Individual airports can serve thousands or even tens of thousands of customers, according to local governments that have prosecuted sellers. They can also provide the technical know-how to less tech-savvy users in order to successfully set up their services. “That’s exactly why [airports] exist,” says Boehler. “They don’t require any technical knowledge or paperwork or anything. You just go to Taobao or wherever, you buy a box and connect the box to your WiFi, and you have streaming services on your TV.” In fact, the relative ease of using these services “means that people might not be aware that they’re using airports. They might think they just bought a box. [They’re not thinking] ‘I’m subverting the Communist Party,’ but ‘I just want to watch Netflix.’ [The providers] don’t have to put a warning label, like ‘You’re committing a crime!’” (The unofficial nature of the airport market also gives scammers ample opportunity to bilk money from would-be users.)

Circumvention Is Dead, Long Live Circumvention

The continued functioning of some commercial VPNs , and the robust black market for “airports,” reinforce two key truths about the Locknet. First, the system is not watertight. Cracks in the dike will always exist, it’s just a matter of how big or widespread they are. Second, the more popular and user-friendly an anti-censorship mechanism is, the more likely it is to draw authorities’ attention and get shut down. The crackdown on circumvention tools started with major providers and app stores, and now almost certainly targets the larger and more successful among the airports. Even if the Party-state has the technical capacity to eradicate every single airport, it may not judge the effort worth its time. Beijing’s overarching strategy seems focused on preventing citizens from having easy access to intuitive, full-suite encryption or circumvention apps, knowing that accessibility or usability barriers are enough to discourage many people from bothering to try any harder. (Some people may think that circumvention isn’t even possible. In the 2015 survey of Chinese internet users, “nearly 20 percent [of participants] indicated that it was impossible to access” foreign sites like Google.)

But evading the Locknet doesn’t just mean trying to access foreign websites. After all, the Locknet aims to control both foreign and domestic content. Users hoping to avoid censorship on domestic platforms have their own tricks—ones that are far less technical than trying to install a black-market VPN.

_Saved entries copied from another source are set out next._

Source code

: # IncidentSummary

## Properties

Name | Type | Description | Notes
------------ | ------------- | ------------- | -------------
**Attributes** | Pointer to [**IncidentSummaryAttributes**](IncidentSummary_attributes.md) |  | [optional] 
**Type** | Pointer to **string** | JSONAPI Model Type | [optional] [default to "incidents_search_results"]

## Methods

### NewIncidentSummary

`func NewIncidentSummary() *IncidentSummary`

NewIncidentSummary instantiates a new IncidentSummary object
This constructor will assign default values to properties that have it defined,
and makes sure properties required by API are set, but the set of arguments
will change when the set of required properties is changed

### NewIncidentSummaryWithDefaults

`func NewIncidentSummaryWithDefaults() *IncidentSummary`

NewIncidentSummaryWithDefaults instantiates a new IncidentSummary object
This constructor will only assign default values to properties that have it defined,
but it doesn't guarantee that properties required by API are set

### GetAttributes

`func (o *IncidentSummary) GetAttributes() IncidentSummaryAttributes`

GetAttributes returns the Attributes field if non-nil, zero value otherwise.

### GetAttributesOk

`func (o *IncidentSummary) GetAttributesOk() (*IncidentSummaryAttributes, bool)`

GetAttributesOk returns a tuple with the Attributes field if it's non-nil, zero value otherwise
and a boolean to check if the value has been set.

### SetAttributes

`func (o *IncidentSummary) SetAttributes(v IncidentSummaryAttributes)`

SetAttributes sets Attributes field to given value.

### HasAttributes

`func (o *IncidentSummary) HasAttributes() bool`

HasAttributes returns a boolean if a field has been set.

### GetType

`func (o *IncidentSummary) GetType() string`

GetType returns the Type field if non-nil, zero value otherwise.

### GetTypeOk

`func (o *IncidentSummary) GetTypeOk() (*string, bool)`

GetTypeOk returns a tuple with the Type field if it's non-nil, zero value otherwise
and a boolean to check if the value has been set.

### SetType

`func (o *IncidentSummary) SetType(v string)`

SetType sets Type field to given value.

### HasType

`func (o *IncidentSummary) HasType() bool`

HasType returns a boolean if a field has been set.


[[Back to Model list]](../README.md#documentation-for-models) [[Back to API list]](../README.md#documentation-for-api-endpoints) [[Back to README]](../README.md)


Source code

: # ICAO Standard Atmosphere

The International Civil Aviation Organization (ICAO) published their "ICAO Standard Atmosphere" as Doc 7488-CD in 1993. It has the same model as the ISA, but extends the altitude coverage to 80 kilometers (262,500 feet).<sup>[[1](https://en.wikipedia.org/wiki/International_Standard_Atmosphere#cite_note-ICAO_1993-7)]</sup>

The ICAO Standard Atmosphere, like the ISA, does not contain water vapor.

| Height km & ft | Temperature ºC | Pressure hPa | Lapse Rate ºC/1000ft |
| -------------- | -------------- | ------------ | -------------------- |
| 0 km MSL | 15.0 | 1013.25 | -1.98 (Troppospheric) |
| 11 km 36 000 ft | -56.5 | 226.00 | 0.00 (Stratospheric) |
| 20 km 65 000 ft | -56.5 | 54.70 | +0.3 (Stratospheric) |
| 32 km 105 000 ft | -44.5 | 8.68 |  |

By definition, users who want to post content on a domestic platform hope to actively use the platform, not circumvent it. Service-level censorship evasion techniques, therefore, revolve around disguising content, rather than disguising internet traffic. A 2024 survey of Chinese internet users categorized service-level censorship evasion tactics into five groups, including wordplay (use of homophones and similar coded language), visualization (such as posting images of text, including one respondent who “once created a one‐meter‐long image”), decontextualization and recontextualization (like using allegories or historical figures to covertly discuss current events), and link-sharing (posting URLs that point to content hosted on a cloud service). The fifth category, throwaway accounts, may become less sustainable over time as companies continue to implement the government’s real-name registration rules.

In meatspace, however, knowing how to safely defy the authorities can be tricky. The vast majority of people who circumvent censorship, either at the service or network level, will never suffer any serious harm because of it. The Party-state metes out its punishments somewhat arbitrarily, and the most serious repercussions, like paying a million renminbi or going to jail for using a VPN, are extremely rare. But it’s the arbitrariness that makes real risk assessment so challenging—not to mention the fact that anyone facing such punishment has no effective means of legal recourse. Very few people who use a VPN will be sent to jail, but anyone could be.